Scott Watson appeal: Day one
Monday, 10 June 2024
The Post senior writer Mike White has been covering the Scott Watson case since day one. Check back on The Post after 5pm for his reporting of day two of the appeal.
The high stakes involved in Scott Watson’s appeal against his convictions for murdering Ben Smart and Olivia Hope were swiftly revealed when the court hearing began in Wellington on Monday.
Five lawyers for the Crown sat opposite four lawyers for Watson, in front of three senior judges. In the public gallery, a phalanx of police officers sat opposite Watson’s father, Chris, brother, Tom, and other family members.
And while all sleeved in silk and civility, it didn’t take long before accusations were loosed that a pre-eminent international expert had been biased and misleading.
Watson has spent 26 years in prison for murdering Hope, 17, and Smart, 21, after a New Year’s party in the Marlborough Sounds in January 1998. Their bodies have never been found.
The 53-year-old has always insisted he is innocent, and the case remains among the most controversial in the country’s history.
It is Watson’s second appeal, his first, in 2000, was dismissed.
One of the grounds for this week’s appeal is whether the identification of Watson, by key witness Guy Wallace, one of the last people to see Hope and Smart alive, was reliable.
Wallace was the water-taxi driver who delivered the pair to a mystery yacht with a mystery man who had offered them a place to sleep for the night
Wallace initially denied Watson was the mystery man.

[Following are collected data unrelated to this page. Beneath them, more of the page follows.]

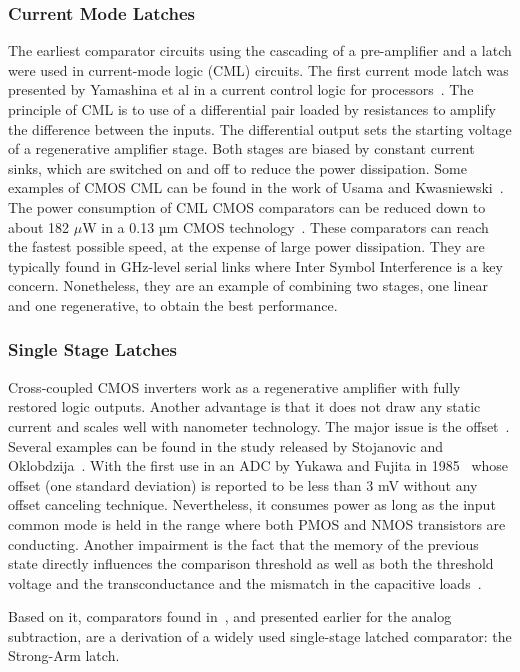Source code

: \subsubsection{Current Mode Latches}
The earliest comparator circuits using the cascading of a pre-amplifier and a latch were used in current-mode logic (CML) circuits. The first current mode latch was presented by Yamashina et al in a current control logic for processors~\cite{Yamashina1994}. The principle of CML is to use of a differential pair loaded by resistances to amplify the difference between the inputs. The differential output sets the starting voltage of a regenerative amplifier stage. Both stages are biased by constant current sinks, which are switched on and off to reduce the power dissipation. Some examples of CMOS CML can be found in the work of Usama and Kwasniewski~\cite{Usama2004}. The power consumption of CML CMOS comparators can be reduced down to about 182 $\mu$W in a 0.13 µm CMOS technology~\cite{Zhang2014cmp}. These comparators can reach the fastest possible speed, at the expense of large power dissipation. They are typically found in GHz-level serial links where Inter Symbol Interference is a key concern. Nonetheless, they are an example of combining two stages, one linear and one regenerative, to obtain the best performance.

\subsubsection{Single Stage Latches}
Cross-coupled CMOS inverters work as a regenerative amplifier with fully restored logic outputs. Another advantage is that it does not draw any static current and scales well with nanometer technology. The major issue is the offset~\cite{Hajimiri1998}. Several examples can be found in the study released by Stojanovic and Oklobdzija~\cite{Nikolic2000}. With the first use in an ADC by Yukawa and Fujita in 1985~\cite{Yukawa1985} whose offset (one standard deviation) is reported to be less than 3 mV without any offset canceling technique. Nevertheless, it consumes power as long as the input common mode is held in the range where both PMOS and NMOS transistors are conducting. Another impairment is the fact that the memory of the previous state directly influences the comparison threshold as well as both the threshold voltage and the transconductance and the mismatch in the capacitive loads~\cite{Nikoozadeh2006}.

Based on it, comparators found in~\cite{Sumanen2000,Sumanen2002}, and presented earlier for the analog subtraction, are a derivation of a widely used single-stage latched comparator: the Strong-Arm latch.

But four months after Smart and Hope disappeared, Wallace picked Watson from a police photo montage as most likely being the man on the water-taxi, and repeated this at Watson’s trial.
But two reports by top international experts have questioned the reliability of Wallace’s identification, based on mistakes made by police, and the conditions Wallace made it under.
A joint report for Watson by American witness expert Gary Wells, and former New Zealander Adele Quigley-McBride, found: 'The conclusion we reach from our analysis is that Wallace’s identification testimony has little to no incriminating probative value regarding the identity of the person who was left with the victims in the early hours of the morning on January 1st, 1998.'
However, on Monday, Crown lawyer Stuart Baker suggested Wells and McBride had been selective in the information they included in their report, made mistakes, hadn’t read all the evidence, and been unbalanced and biased.
“Are you trying to be independent in this report, or are you advocating for Mr Watson?” Baker alleged to Wells, a professor at Iowa State University and considered one of the world’s leading experts in witness evidence.
“I’m not advocating for Mr Watson,” Wells replied. “I don’t care about him. I didn’t even know about this case. It doesn’t matter to me one way or the other.
“But I do want eyewitness evidence interpreted correctly. There’s a science to it.
“And when it’s very important to the individuals involved, and to justice, it’s important to get the eyewitness evidence right.”
Baker spent much of the day attempting to undermine Wells and Quigley-McBride’s report, repeatedly suggesting they were speculating.
Wells insisted their conclusions were based on research and science, and many factors in the police investigation, including police showing Wallace a photo of Watson well before showing him the photo montage, meant Wallace’s memory was contaminated.
“Having said that, we’re not saying, and we don’t say, that we believe Watson was innocent. We’re just saying the eyewitness evidence does not have positive probative value on that point.
“If anything, the early rejections [of Watson being the man on the water-taxi] tend to go against that notion that they are very good eyewitness evidence.”
Baker pressed Wells on why he used evidence from another person on the water-taxi, Hayden Morresy, who didn’t pick Watson from a photo montage, given Morresy acknowledged he’d only seen the man from the back.
Wells replied that the crucial factor was that Morresy described the mystery man as having hair down to his shoulders, which photos from the night clearly show Watson didn’t have.
Wells added that police must have believed Morresy could identify the mystery man, because they showed him the same photo montage as they showed Wallace.
Baker also raised this issue with Quigley-McBride, an assistant professor at Simon Fraser University in Canada, suggesting she and Wells had been selective and “misleading” in what they included from Morresy’s evidence.
Quigley-McBride insisted their report was based on science, not speculation.
Even by itself, Wallace’s identification of Watson was “not reliable evidence”, she said, but the fact Morresy didn’t identify Watson as the mystery man on the water-taxi, helped corroborate this.
Scott Watson was not present at the hearing.
On Tuesday, further witnesses will be heard on concerns about how two crucial hairs linked to Hope, which were found on Watson’s yacht, were handled and forensically tested.